The magic of “I don’t give a damn”: Adopt the “Same Not Sorry” method – by Sarah Knight
My Opinion: It’s a parody of Marie Kondo’s bestseller “The Magic of Tidying Up”, but the ideas expressed are both funny and accurate. It deserves to be read as a work apart, and not just as a parody. If you are lazy to read, the author has made une conférence TEDX sur ce sujet.
It took me a long time to make a royal m*uddle of the gaze and judgment of others. I think I went to South Korea to learn this lesson once and for all. There, I was looked at with insistence, and certainly a lot of judgment because I did not fit their standards of beauty at all, and Korea is known as a country where appearance is highly valued and judged. I imposed this exercise on myself, not to look like them, every day I went out without make-up, with my simple clothes, not at all fashionable. And I had to disregard the looks and judgments around me. 1 month and a half like that, now I’m cured.
A few months ago, I probably wouldn’t have been able to list all those self-help books for fear of being judged, of people saying bad things about me behind my back… but now I don’t give a damn!
6,90€ on Amazon
The 5 wounds that prevent you from being yourself – by Lise Bourbeau
My opinion: It’s a bestseller and often put forward in bookstores (that’s why I found it and bought it). Some passages are quite repetitive and there are three things that annoyed me at the first reading (1) the fact that she’s on first-name terms with her readers, I don’t know why but it’s just unbearable (2) her ideas aren’t supported by any work, everything comes out of her head (3) the fact that she keeps saying and repeating that our misfortunes (even the most serious ones) happened because we chose to feed them.
That if someone hurt us, it is because before being born, we chose to be incarnated as humans to endure this suffering, to solve this or that problem.
Reading these passages made me so angry that I had a hard time finishing this (though not so thick) book.
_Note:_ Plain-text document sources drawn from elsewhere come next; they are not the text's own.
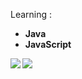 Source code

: Learning : 
- **Java** <i class="fa-brands fa-java"></i>
- **JavaScript** <i class="fa-brands fa-js"></i>

<img align="left" src="https://github-readme-stats.vercel.app/api?username=lusource&count_private=true&show_icons=true" />
<img align="left" src="https://github-readme-stats.vercel.app/api/top-langs/?username=lusource" />
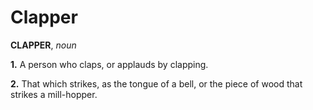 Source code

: # Clapper

**CLAPPER**, _noun_

**1.** A person who claps, or applauds by clapping.

**2.** That which strikes, as the tongue of a bell, or the piece of wood that strikes a mill-hopper.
It took me years before I understood how liberating this message is: If we consider that we have chosen our own misfortunes, it is so simple to get out of it: it is enough to no longer consider ourselves or behave as victims, but as masters of our own lives.
7,5€ on Amazon
Listen to your body Volume 1 – by Lise Bourbeau
My Opinion: This is another book by the same author. Once you accept her literary style and ideas, reading this second book is much smoother. She goes into much more detail and gives many more examples, dissociating instinct, ego and intuition, even if some ideas are expressed in a too childish or clumsy way (like calling the ego CANTA). I must admit that I still haven’t finished reading it because each chapter is so thought-provoking that I have to read it, reread it and digest it.
16.8€ at Amazon
In any case, Lise Bourbeau’s ideas are in line with the theories expressed in the book Le Test by Stéphane Allix, the theories of Stanislav Grof, the series Conversation with God… All these books affirm that we are all Gods. We are like a drop of water in the ocean, we are all part of the same entity, and that if we incarnate ourselves as living beings, it is to live an experience as an individual, to evolve, to work on a precise point, and we will come back to Earth as many times as necessary until this point is worked on and understood.
Here I go into readings that may be a little too spiritual for you, but here, if you are interested in this type of reading, you have the references above.
I hope this list will be useful to you and that you will find a couple of ideas or tips to be more fulfilled.